Tras el estreno del nuevo formato el año pasado, cuando el Chelsea se proclamó campeón en la primera edición expandida, la FIFA considera que el experimento fue un éxito comercial, mediático y estratégico. Y como sucedió con la Copa del Mundo de selecciones rumbo a 2026, el siguiente paso es crecer todavía más. El torneo de 2029, que apunta a celebrarse en Marruecos, podría convertirse en un espejo del Mundial de naciones: 48 clubes, cada 4 años y con mayor representación continental.
En un inicio, la UEFA mostró resistencia. No veía con buenos ojos una sobrecarga en el calendario ni una redistribución de poder que afectara su control competitivo. Sin embargo, el escenario cambió. Según reportes, ya existe un acuerdo político: Europa pasaría de 12 a 16 plazas, convirtiéndose en el bloque más beneficiado por la expansión.
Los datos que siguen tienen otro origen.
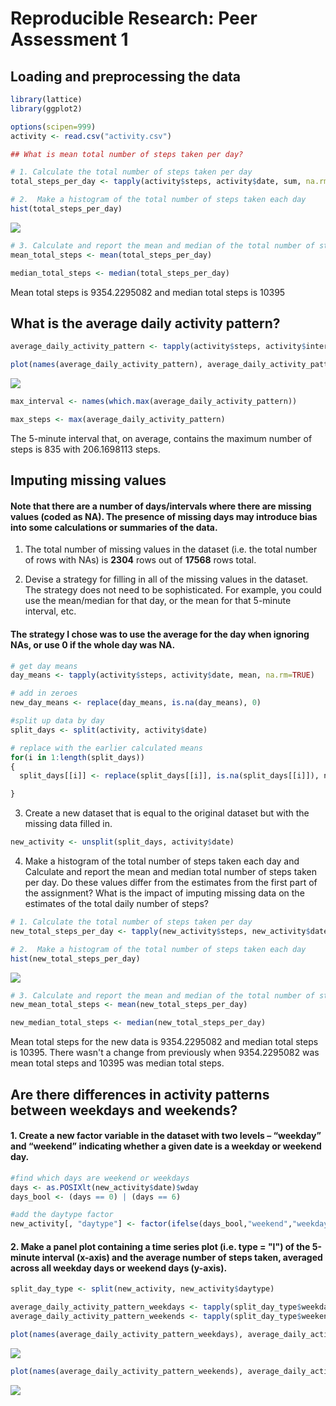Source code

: # Reproducible Research: Peer Assessment 1


## Loading and preprocessing the data

```r
library(lattice) 
library(ggplot2)

options(scipen=999)
activity <- read.csv("activity.csv")

## What is mean total number of steps taken per day?

# 1. Calculate the total number of steps taken per day
total_steps_per_day <- tapply(activity$steps, activity$date, sum, na.rm=TRUE)

# 2.  Make a histogram of the total number of steps taken each day
hist(total_steps_per_day)
```

![](PA1_template_files/figure-html/unnamed-chunk-1-1.png) 

```r
# 3. Calculate and report the mean and median of the total number of steps taken per day
mean_total_steps <- mean(total_steps_per_day)

median_total_steps <- median(total_steps_per_day)
```

Mean total steps is 9354.2295082 and median total steps is 10395

## What is the average daily activity pattern?

```r
average_daily_activity_pattern <- tapply(activity$steps, activity$interval, mean, na.rm=TRUE)

plot(names(average_daily_activity_pattern), average_daily_activity_pattern, type="l", xlab="time interval", ylab="average daily activity pattern", main="average number of steps for each interval")
```

![](PA1_template_files/figure-html/unnamed-chunk-2-1.png) 

```r
max_interval <- names(which.max(average_daily_activity_pattern))

max_steps <- max(average_daily_activity_pattern)
```

The 5-minute interval that, on average, contains the maximum number of steps is 835 with 206.1698113 steps.

## Imputing missing values
#### Note that there are a number of days/intervals where there are missing values (coded as NA). The presence of missing days may introduce bias into some calculations or summaries of the data.

1. The total number of missing values in the dataset (i.e. the total number of rows with NAs) is **2304** rows out of **17568** rows total.

2. Devise a strategy for filling in all of the missing values in the dataset. The strategy does not need to be sophisticated. For example, you could use the mean/median for that day, or the mean for that 5-minute interval, etc.

#### The strategy I chose was to use the average for the day when ignoring NAs, or use 0 if the whole day was NA.


```r
# get day means
day_means <- tapply(activity$steps, activity$date, mean, na.rm=TRUE)

# add in zeroes 
new_day_means <- replace(day_means, is.na(day_means), 0)

#split up data by day
split_days <- split(activity, activity$date)

# replace with the earlier calculated means
for(i in 1:length(split_days))
{
  split_days[[i]] <- replace(split_days[[i]], is.na(split_days[[i]]), new_day_means[[i]] )

}
```

3. Create a new dataset that is equal to the original dataset but with the missing data filled in.


```r
new_activity <- unsplit(split_days, activity$date)
```

4. Make a histogram of the total number of steps taken each day and Calculate and report the mean and median total number of steps taken per day. Do these values differ from the estimates from the first part of the assignment? What is the impact of imputing missing data on the estimates of the total daily number of steps?


```r
# 1. Calculate the total number of steps taken per day
new_total_steps_per_day <- tapply(new_activity$steps, new_activity$date, sum)

# 2.  Make a histogram of the total number of steps taken each day
hist(new_total_steps_per_day)
```

![](PA1_template_files/figure-html/unnamed-chunk-5-1.png) 

```r
# 3. Calculate and report the mean and median of the total number of steps taken per day
new_mean_total_steps <- mean(new_total_steps_per_day)

new_median_total_steps <- median(new_total_steps_per_day)
```

Mean total steps for the new data is 9354.2295082 and median total steps is 10395. There wasn't a change from previously when 9354.2295082 was mean total steps and  10395 was median total steps.


## Are there differences in activity patterns between weekdays and weekends?

#### 1. Create a new factor variable in the dataset with two levels – “weekday” and “weekend” indicating whether a given date is a weekday or weekend day.


```r
#find which days are weekend or weekdays
days <- as.POSIXlt(new_activity$date)$wday
days_bool <- (days == 0) | (days == 6)

#add the daytype factor
new_activity[, "daytype"] <- factor(ifelse(days_bool,"weekend","weekday"))
```

#### 2. Make a panel plot containing a time series plot (i.e. type = "l") of the 5-minute interval (x-axis) and the average number of steps taken, averaged across all weekday days or weekend days (y-axis).


```r
split_day_type <- split(new_activity, new_activity$daytype)

average_daily_activity_pattern_weekdays <- tapply(split_day_type$weekday$steps, split_day_type$weekday$interval, mean, na.rm=TRUE)
average_daily_activity_pattern_weekends <- tapply(split_day_type$weekend$steps, split_day_type$weekend$interval, mean, na.rm=TRUE)

plot(names(average_daily_activity_pattern_weekdays), average_daily_activity_pattern_weekdays, type="l", xlab="time interval", ylab="average daily activity pattern for weekdays", main="weekdays- average number of steps for each interval")
```

![](PA1_template_files/figure-html/unnamed-chunk-7-1.png) 

```r
plot(names(average_daily_activity_pattern_weekends), average_daily_activity_pattern_weekends, type="l", xlab="time interval", ylab="average daily activity pattern for weekends", main="weekends- average number of steps for each interval")
```

![](PA1_template_files/figure-html/unnamed-chunk-7-2.png)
Para la confederación europea, el cálculo es simple: más cupos significan más ingresos, mayor exposición global y más margen para que sus gigantes no queden fuera del escaparate.
En la edición anterior participaron clubes como el Real Madrid, el Manchester City, el Paris Saint-Germain, el Inter de Milan, el Atlético de Madrid, el Benfica, la Juventus, el Borussia Dortmund, el Porto y el Salzburg. Sin embargo, ausencias como las del Barcelona, el Manchester United o el Liverpool generaron ruido en términos deportivos y comerciales. Con 16 boletos, la UEFA reduce ese riesgo y protege a sus marcas más poderosas.
El resto del mundo también observa el reacomodo. La Conmebol mantendría sus 6 plazas, con la posibilidad de sumar una vía repechaje. La Concacaf, la AFC (Asia) y la CAF (África), actualmente con 4 cupos cada una, podrían ganar terreno mediante un sistema clasificatorio adicional. Oceanía, que apenas contó con una plaza, entraría en la pelea por ese repechaje intercontinental. El mensaje es claro: más equipos, más mercados y más narrativa global.
De hecho, ya hay nombres que perfilan el nuevo mapa rumbo a 2029. El PSG, campeón de la UEFA Champions League 2024-25, tiene su lugar asegurado, al igual que el Al-Ahli de Arabia Saudita tras conquistar la AFC Champions League 2024-25. En África, el Pyramids FC obtuvo el boleto como monarca continental, mientras que el Flamengo representa a Sudamérica como campeón de la Copa Libertadores 2025.